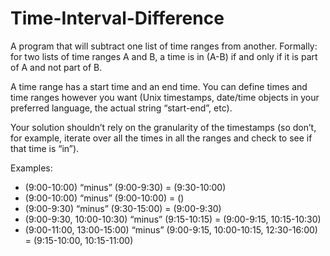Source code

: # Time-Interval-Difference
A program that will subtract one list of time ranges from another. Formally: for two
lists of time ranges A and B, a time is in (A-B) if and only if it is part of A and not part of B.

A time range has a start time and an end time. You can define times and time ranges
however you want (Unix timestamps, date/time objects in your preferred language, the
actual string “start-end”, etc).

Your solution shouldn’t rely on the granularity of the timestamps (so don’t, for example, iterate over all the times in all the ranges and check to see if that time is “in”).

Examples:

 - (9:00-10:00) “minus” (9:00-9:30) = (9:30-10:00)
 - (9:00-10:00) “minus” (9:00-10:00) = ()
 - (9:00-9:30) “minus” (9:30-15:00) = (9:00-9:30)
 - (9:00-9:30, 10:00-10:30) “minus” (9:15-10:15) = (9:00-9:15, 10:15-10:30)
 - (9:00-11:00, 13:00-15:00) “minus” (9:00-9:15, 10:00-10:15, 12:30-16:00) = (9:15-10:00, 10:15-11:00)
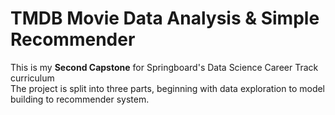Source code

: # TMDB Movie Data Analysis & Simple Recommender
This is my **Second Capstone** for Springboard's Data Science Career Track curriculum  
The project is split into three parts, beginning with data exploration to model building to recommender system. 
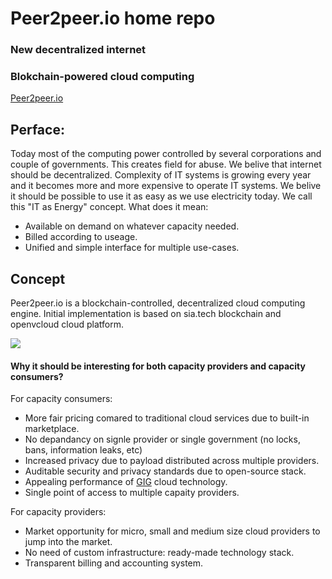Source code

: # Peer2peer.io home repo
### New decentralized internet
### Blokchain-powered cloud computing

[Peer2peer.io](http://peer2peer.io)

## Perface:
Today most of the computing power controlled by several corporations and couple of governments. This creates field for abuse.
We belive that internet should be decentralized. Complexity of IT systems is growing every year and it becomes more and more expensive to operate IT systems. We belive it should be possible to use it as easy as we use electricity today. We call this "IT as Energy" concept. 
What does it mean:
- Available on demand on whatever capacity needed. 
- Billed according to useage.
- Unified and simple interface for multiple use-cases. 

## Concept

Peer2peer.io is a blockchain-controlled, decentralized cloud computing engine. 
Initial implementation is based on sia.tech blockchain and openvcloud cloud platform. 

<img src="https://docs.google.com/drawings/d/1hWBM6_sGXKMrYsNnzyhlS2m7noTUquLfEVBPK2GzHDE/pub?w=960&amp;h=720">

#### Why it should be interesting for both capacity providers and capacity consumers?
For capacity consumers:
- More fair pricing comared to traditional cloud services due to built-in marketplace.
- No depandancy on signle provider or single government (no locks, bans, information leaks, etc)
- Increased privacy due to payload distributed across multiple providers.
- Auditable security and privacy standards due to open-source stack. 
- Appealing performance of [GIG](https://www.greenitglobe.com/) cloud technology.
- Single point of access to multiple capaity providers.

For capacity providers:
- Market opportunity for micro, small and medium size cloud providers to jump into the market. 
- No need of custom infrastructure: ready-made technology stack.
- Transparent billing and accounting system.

━━━━━━━━━━━━━━━━

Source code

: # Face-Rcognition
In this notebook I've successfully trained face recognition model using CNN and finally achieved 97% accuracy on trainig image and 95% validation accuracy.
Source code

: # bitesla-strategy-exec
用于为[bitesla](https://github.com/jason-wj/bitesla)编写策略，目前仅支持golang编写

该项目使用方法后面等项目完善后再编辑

━━━━━━━━━━━━━━━━

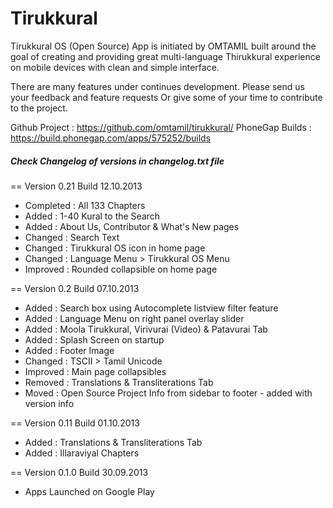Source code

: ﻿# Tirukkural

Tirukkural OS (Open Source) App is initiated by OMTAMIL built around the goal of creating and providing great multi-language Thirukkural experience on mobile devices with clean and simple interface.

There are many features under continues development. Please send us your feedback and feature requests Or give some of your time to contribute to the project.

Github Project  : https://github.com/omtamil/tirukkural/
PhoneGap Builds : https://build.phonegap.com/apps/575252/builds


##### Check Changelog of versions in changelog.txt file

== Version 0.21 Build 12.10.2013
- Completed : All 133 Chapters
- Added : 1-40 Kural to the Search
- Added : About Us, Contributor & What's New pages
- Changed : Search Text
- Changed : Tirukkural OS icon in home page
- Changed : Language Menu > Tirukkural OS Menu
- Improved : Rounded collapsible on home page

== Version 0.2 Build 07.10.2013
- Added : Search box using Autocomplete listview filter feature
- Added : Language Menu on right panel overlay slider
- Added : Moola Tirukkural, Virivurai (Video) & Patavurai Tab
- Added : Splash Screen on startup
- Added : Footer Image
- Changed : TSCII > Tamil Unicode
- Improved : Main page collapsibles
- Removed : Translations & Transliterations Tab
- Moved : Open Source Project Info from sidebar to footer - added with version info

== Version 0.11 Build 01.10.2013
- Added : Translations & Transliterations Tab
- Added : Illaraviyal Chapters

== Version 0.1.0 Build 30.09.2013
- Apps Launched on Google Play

━━━━━━━━━━━━━━━━

Above this instruction are the records; retype exactly the lines from the one containing "A program that" up to and including the one containing "A time range".

A program that will subtract one list of time ranges from another. Formally: for two
lists of time ranges A and B, a time is in (A-B) if and only if it is part of A and not part of B.

A time range has a start time and an end time. You can define times and time ranges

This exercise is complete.